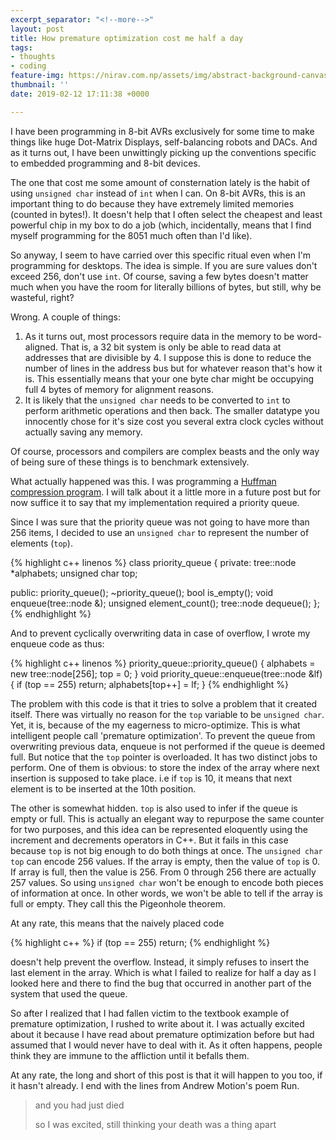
 ```yaml
---
excerpt_separator: "<!--more-->"
layout: post
title: How premature optimization cost me half a day
tags:
- thoughts
- coding
feature-img: https://nirav.com.np/assets/img/abstract-background-canvas-249798.jpg
thumbnail: ''
date: 2019-02-12 17:11:38 +0000

---
```

I have been programming in 8-bit AVRs exclusively for some time to make things like huge Dot-Matrix Displays, self-balancing robots and DACs. And as it turns out, I have been unwittingly picking up the conventions specific to embedded programming and 8-bit devices.

The one that cost me some amount of consternation lately is the habit of using `unsigned char` instead of `int` when I can. On 8-bit AVRs, this is an important thing to do because they have extremely limited memories (counted in bytes!). It doesn't help that I often select the cheapest and least powerful chip in my box to do a job (which, incidentally, means that I find myself programming for the 8051 much often than I'd like).

So anyway, I seem to have carried over this specific ritual even when I'm programming for desktops. The idea is simple. If you are sure values don't exceed 256, don't use `int`. Of course, saving a few bytes doesn't matter much when you have the room for literally billions of bytes, but still, why be wasteful, right?

Wrong. A couple of things:

1. As it turns out, most processors require data in the memory to be word-aligned. That is, a 32 bit system is only be able to read data at addresses that are divisible by 4. I suppose this is done to reduce the number of lines in the address bus but for whatever reason that's how it is. This essentially means that your one byte char might be occupying full 4 bytes of memory for alignment reasons.
2. It is likely that the `unsigned char` needs to be converted to `int` to perform arithmetic operations and then back. The smaller datatype you innocently chose for it's size cost you several extra clock cycles without actually saving any memory.

Of course, processors and compilers are complex beasts and the only way of being sure of these things is to benchmark extensively.

What actually happened was this. I was programming a [Huffman compression program](https://github.com/niravcodes/huffman_compression "github link to huffman compression"). I will talk about it a little more in a future post but for now suffice it to say that my implementation required a priority queue.

Since I was sure that the priority queue was not going to have more than 256 items, I decided to use an `unsigned char` to represent the number of elements (`top`).

{% highlight c++ linenos %}
class priority_queue
{
private:
tree::node *alphabets;
unsigned char top;

public:
priority_queue();
\~priority_queue();
bool is_empty();
void enqueue(tree::node &);
unsigned element_count();
tree::node dequeue();
};
{% endhighlight %}

And to prevent cyclically overwriting data in case of overflow, I wrote my enqueue code as thus:

{% highlight c++ linenos %}
priority_queue::priority_queue()
{
alphabets = new tree::node\[256\];
top = 0;
}
void priority_queue::enqueue(tree::node &lf)
{
if (top == 255)
return;
alphabets\[top++\] = lf;
}
{% endhighlight %}

The problem with this code is that it tries to solve a problem that it created itself. There was virtually no reason for the `top` variable to be `unsigned char`. Yet, it is, because of the my eagerness to micro-optimize. This is what intelligent people call 'premature optimization'. To prevent the queue from overwriting previous data, enqueue is not performed if the queue is deemed full. But notice that the `top` pointer is overloaded. It has two distinct jobs to perform. One of them is obvious: to store the index of the array where next insertion is supposed to take place. i.e if `top` is 10, it means that next element is to be inserted at the 10th position.

The other is somewhat hidden. `top` is also used to infer if the queue is empty or full. This is actually an elegant way to repurpose the same counter for two purposes, and this idea can be represented eloquently using the increment and decrements operators in C++. But it fails in this case because `top` is not big enough to do both things at once. The `unsigned char` `top` can encode 256 values. If the array is empty, then the value of `top` is 0. If array is full, then the value is 256. From 0 through 256 there are actually 257 values. So using `unsigned char` won't be enough to encode both pieces of information at once. In other words, we won't be able to tell if the array is full or empty. They call this the Pigeonhole theorem.

At any rate, this means that the naively placed code

{% highlight c++ %}
if (top == 255)
return;
{% endhighlight %}

doesn't help prevent the overflow. Instead, it simply refuses to insert the last element in the array. Which is what I failed to realize for half a day as I looked here and there to find the bug that occurred in another part of the system that used the queue.

So after I realized that I had fallen victim to the textbook example of premature optimization, I rushed to write about it. I was actually excited about it because I have read about premature optimization before but had assumed that I would never have to deal with it. As it often happens, people think they are immune to the affliction until it befalls them.

At any rate, the long and short of this post is that it will happen to you too, if it hasn't already. I end with the lines from Andrew Motion's poem Run.

> and you had just died
>
> so I was excited, still thinking your death was a thing apart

◆ ◆ ◆

### Task item
All of the material should be written out again exactly, apart from the pictures.

### Result of the task
 ```yaml
---
excerpt_separator: "<!--more-->"
layout: post
title: How premature optimization cost me half a day
tags:
- thoughts
- coding
feature-img: https://nirav.com.np/assets/img/abstract-background-canvas-249798.jpg
thumbnail: ''
date: 2019-02-12 17:11:38 +0000

---
```

I have been programming in 8-bit AVRs exclusively for some time to make things like huge Dot-Matrix Displays, self-balancing robots and DACs. And as it turns out, I have been unwittingly picking up the conventions specific to embedded programming and 8-bit devices.

The one that cost me some amount of consternation lately is the habit of using `unsigned char` instead of `int` when I can. On 8-bit AVRs, this is an important thing to do because they have extremely limited memories (counted in bytes!). It doesn't help that I often select the cheapest and least powerful chip in my box to do a job (which, incidentally, means that I find myself programming for the 8051 much often than I'd like).

So anyway, I seem to have carried over this specific ritual even when I'm programming for desktops. The idea is simple. If you are sure values don't exceed 256, don't use `int`. Of course, saving a few bytes doesn't matter much when you have the room for literally billions of bytes, but still, why be wasteful, right?

Wrong. A couple of things:

1. As it turns out, most processors require data in the memory to be word-aligned. That is, a 32 bit system is only be able to read data at addresses that are divisible by 4. I suppose this is done to reduce the number of lines in the address bus but for whatever reason that's how it is. This essentially means that your one byte char might be occupying full 4 bytes of memory for alignment reasons.
2. It is likely that the `unsigned char` needs to be converted to `int` to perform arithmetic operations and then back. The smaller datatype you innocently chose for it's size cost you several extra clock cycles without actually saving any memory.

Of course, processors and compilers are complex beasts and the only way of being sure of these things is to benchmark extensively.

What actually happened was this. I was programming a [Huffman compression program](https://github.com/niravcodes/huffman_compression "github link to huffman compression"). I will talk about it a little more in a future post but for now suffice it to say that my implementation required a priority queue.

Since I was sure that the priority queue was not going to have more than 256 items, I decided to use an `unsigned char` to represent the number of elements (`top`).

{% highlight c++ linenos %}
class priority_queue
{
private:
tree::node *alphabets;
unsigned char top;

public:
priority_queue();
\~priority_queue();
bool is_empty();
void enqueue(tree::node &);
unsigned element_count();
tree::node dequeue();
};
{% endhighlight %}

And to prevent cyclically overwriting data in case of overflow, I wrote my enqueue code as thus:

{% highlight c++ linenos %}
priority_queue::priority_queue()
{
alphabets = new tree::node\[256\];
top = 0;
}
void priority_queue::enqueue(tree::node &lf)
{
if (top == 255)
return;
alphabets\[top++\] = lf;
}
{% endhighlight %}

The problem with this code is that it tries to solve a problem that it created itself. There was virtually no reason for the `top` variable to be `unsigned char`. Yet, it is, because of the my eagerness to micro-optimize. This is what intelligent people call 'premature optimization'. To prevent the queue from overwriting previous data, enqueue is not performed if the queue is deemed full. But notice that the `top` pointer is overloaded. It has two distinct jobs to perform. One of them is obvious: to store the index of the array where next insertion is supposed to take place. i.e if `top` is 10, it means that next element is to be inserted at the 10th position.

The other is somewhat hidden. `top` is also used to infer if the queue is empty or full. This is actually an elegant way to repurpose the same counter for two purposes, and this idea can be represented eloquently using the increment and decrements operators in C++. But it fails in this case because `top` is not big enough to do both things at once. The `unsigned char` `top` can encode 256 values. If the array is empty, then the value of `top` is 0. If array is full, then the value is 256. From 0 through 256 there are actually 257 values. So using `unsigned char` won't be enough to encode both pieces of information at once. In other words, we won't be able to tell if the array is full or empty. They call this the Pigeonhole theorem.

At any rate, this means that the naively placed code

{% highlight c++ %}
if (top == 255)
return;
{% endhighlight %}

doesn't help prevent the overflow. Instead, it simply refuses to insert the last element in the array. Which is what I failed to realize for half a day as I looked here and there to find the bug that occurred in another part of the system that used the queue.

So after I realized that I had fallen victim to the textbook example of premature optimization, I rushed to write about it. I was actually excited about it because I have read about premature optimization before but had assumed that I would never have to deal with it. As it often happens, people think they are immune to the affliction until it befalls them.

At any rate, the long and short of this post is that it will happen to you too, if it hasn't already. I end with the lines from Andrew Motion's poem Run.

> and you had just died
>
> so I was excited, still thinking your death was a thing apart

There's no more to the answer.